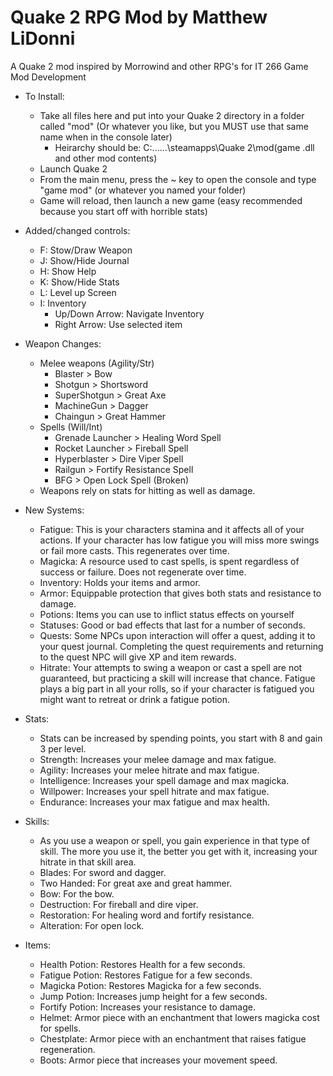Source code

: # Quake 2 RPG Mod by Matthew LiDonni
A Quake 2 mod inspired by Morrowind and other RPG's for IT 266 Game Mod Development

- To Install:
    - Take all files here and put into your Quake 2 directory in a folder called "mod" (Or whatever you like, but you MUST use that same name when in the console later)
        - Heirarchy should be: C:\...\...\steamapps\Quake 2\mod\(game .dll and other mod contents)
    - Launch Quake 2
    - From the main menu, press the ~ key to open the console and type "game mod" (or whatever you named your folder)
    - Game will reload, then launch a new game (easy recommended because you start off with horrible stats)

- Added/changed controls:
    - F: Stow/Draw Weapon
    - J: Show/Hide Journal
    - H: Show Help
    - K: Show/Hide Stats
    - L: Level up Screen
    - I: Inventory
        - Up/Down Arrow: Navigate Inventory
        - Right Arrow: Use selected item

- Weapon Changes:
    - Melee weapons (Agility/Str)
        - Blaster > Bow
        - Shotgun > Shortsword
        - SuperShotgun > Great Axe
        - MachineGun > Dagger
        - Chaingun > Great Hammer
    - Spells (Will/Int)
        - Grenade Launcher > Healing Word Spell
        - Rocket Launcher > Fireball Spell
        - Hyperblaster > Dire Viper Spell
        - Railgun > Fortify Resistance Spell
        - BFG > Open Lock Spell (Broken)
    - Weapons rely on stats for hitting as well as damage.

- New Systems:
    - Fatigue: This is your characters stamina and it affects all of your actions. If your character has low fatigue you will miss more swings or fail more casts. This regenerates over time.
    - Magicka: A resource used to cast spells, is spent regardless of success or failure. Does not regenerate over time.
    - Inventory: Holds your items and armor.
    - Armor: Equippable protection that gives both stats and resistance to damage.
    - Potions: Items you can use to inflict status effects on yourself
    - Statuses: Good or bad effects that last for a number of seconds.
    - Quests: Some NPCs upon interaction will offer a quest, adding it to your quest journal. Completing the quest requirements and returning to the quest NPC will give XP and item rewards.
    - Hitrate: Your attempts to swing a weapon or cast a spell are not guaranteed, but practicing a skill will increase that chance. Fatigue plays a big part in all your rolls, so if your character is fatigued you might want to retreat or drink a fatigue potion.

- Stats:
    - Stats can be increased by spending points, you start with 8 and gain 3 per level.
    - Strength: Increases your melee damage and max fatigue.
    - Agility: Increases your melee hitrate and max fatigue.
    - Intelligence: Increases your spell damage and max magicka.
    - Willpower: Increases your spell hitrate and max fatigue.
    - Endurance: Increases your max fatigue and max health.

- Skills:
    - As you use a weapon or spell, you gain experience in that type of skill. The more you use it, the better you get with it, increasing your hitrate in that skill area.
    - Blades: For sword and dagger.
    - Two Handed: For great axe and great hammer.
    - Bow: For the bow.
    - Destruction: For fireball and dire viper.
    - Restoration: For healing word and fortify resistance.
    - Alteration: For open lock.

- Items:
    - Health Potion: Restores Health for a few seconds.
    - Fatigue Potion: Restores Fatigue for a few seconds.
    - Magicka Potion: Restores Magicka for a few seconds.
    - Jump Potion: Increases jump height for a few seconds.
    - Fortify Potion: Increases your resistance to damage.
    - Helmet: Armor piece with an enchantment that lowers magicka cost for spells.
    - Chestplate: Armor piece with an enchantment that raises fatigue regeneration.
    - Boots: Armor piece that increases your movement speed.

◆ **Task instructions**: The entries above must be restated exactly in the answer, and the pictures left out.

◆ **Answer to this problem**:
Source code

: # Quake 2 RPG Mod by Matthew LiDonni
A Quake 2 mod inspired by Morrowind and other RPG's for IT 266 Game Mod Development

- To Install:
    - Take all files here and put into your Quake 2 directory in a folder called "mod" (Or whatever you like, but you MUST use that same name when in the console later)
        - Heirarchy should be: C:\...\...\steamapps\Quake 2\mod\(game .dll and other mod contents)
    - Launch Quake 2
    - From the main menu, press the ~ key to open the console and type "game mod" (or whatever you named your folder)
    - Game will reload, then launch a new game (easy recommended because you start off with horrible stats)

- Added/changed controls:
    - F: Stow/Draw Weapon
    - J: Show/Hide Journal
    - H: Show Help
    - K: Show/Hide Stats
    - L: Level up Screen
    - I: Inventory
        - Up/Down Arrow: Navigate Inventory
        - Right Arrow: Use selected item

- Weapon Changes:
    - Melee weapons (Agility/Str)
        - Blaster > Bow
        - Shotgun > Shortsword
        - SuperShotgun > Great Axe
        - MachineGun > Dagger
        - Chaingun > Great Hammer
    - Spells (Will/Int)
        - Grenade Launcher > Healing Word Spell
        - Rocket Launcher > Fireball Spell
        - Hyperblaster > Dire Viper Spell
        - Railgun > Fortify Resistance Spell
        - BFG > Open Lock Spell (Broken)
    - Weapons rely on stats for hitting as well as damage.

- New Systems:
    - Fatigue: This is your characters stamina and it affects all of your actions. If your character has low fatigue you will miss more swings or fail more casts. This regenerates over time.
    - Magicka: A resource used to cast spells, is spent regardless of success or failure. Does not regenerate over time.
    - Inventory: Holds your items and armor.
    - Armor: Equippable protection that gives both stats and resistance to damage.
    - Potions: Items you can use to inflict status effects on yourself
    - Statuses: Good or bad effects that last for a number of seconds.
    - Quests: Some NPCs upon interaction will offer a quest, adding it to your quest journal. Completing the quest requirements and returning to the quest NPC will give XP and item rewards.
    - Hitrate: Your attempts to swing a weapon or cast a spell are not guaranteed, but practicing a skill will increase that chance. Fatigue plays a big part in all your rolls, so if your character is fatigued you might want to retreat or drink a fatigue potion.

- Stats:
    - Stats can be increased by spending points, you start with 8 and gain 3 per level.
    - Strength: Increases your melee damage and max fatigue.
    - Agility: Increases your melee hitrate and max fatigue.
    - Intelligence: Increases your spell damage and max magicka.
    - Willpower: Increases your spell hitrate and max fatigue.
    - Endurance: Increases your max fatigue and max health.

- Skills:
    - As you use a weapon or spell, you gain experience in that type of skill. The more you use it, the better you get with it, increasing your hitrate in that skill area.
    - Blades: For sword and dagger.
    - Two Handed: For great axe and great hammer.
    - Bow: For the bow.
    - Destruction: For fireball and dire viper.
    - Restoration: For healing word and fortify resistance.
    - Alteration: For open lock.

- Items:
    - Health Potion: Restores Health for a few seconds.
    - Fatigue Potion: Restores Fatigue for a few seconds.
    - Magicka Potion: Restores Magicka for a few seconds.
    - Jump Potion: Increases jump height for a few seconds.
    - Fortify Potion: Increases your resistance to damage.
    - Helmet: Armor piece with an enchantment that lowers magicka cost for spells.
    - Chestplate: Armor piece with an enchantment that raises fatigue regeneration.
    - Boots: Armor piece that increases your movement speed.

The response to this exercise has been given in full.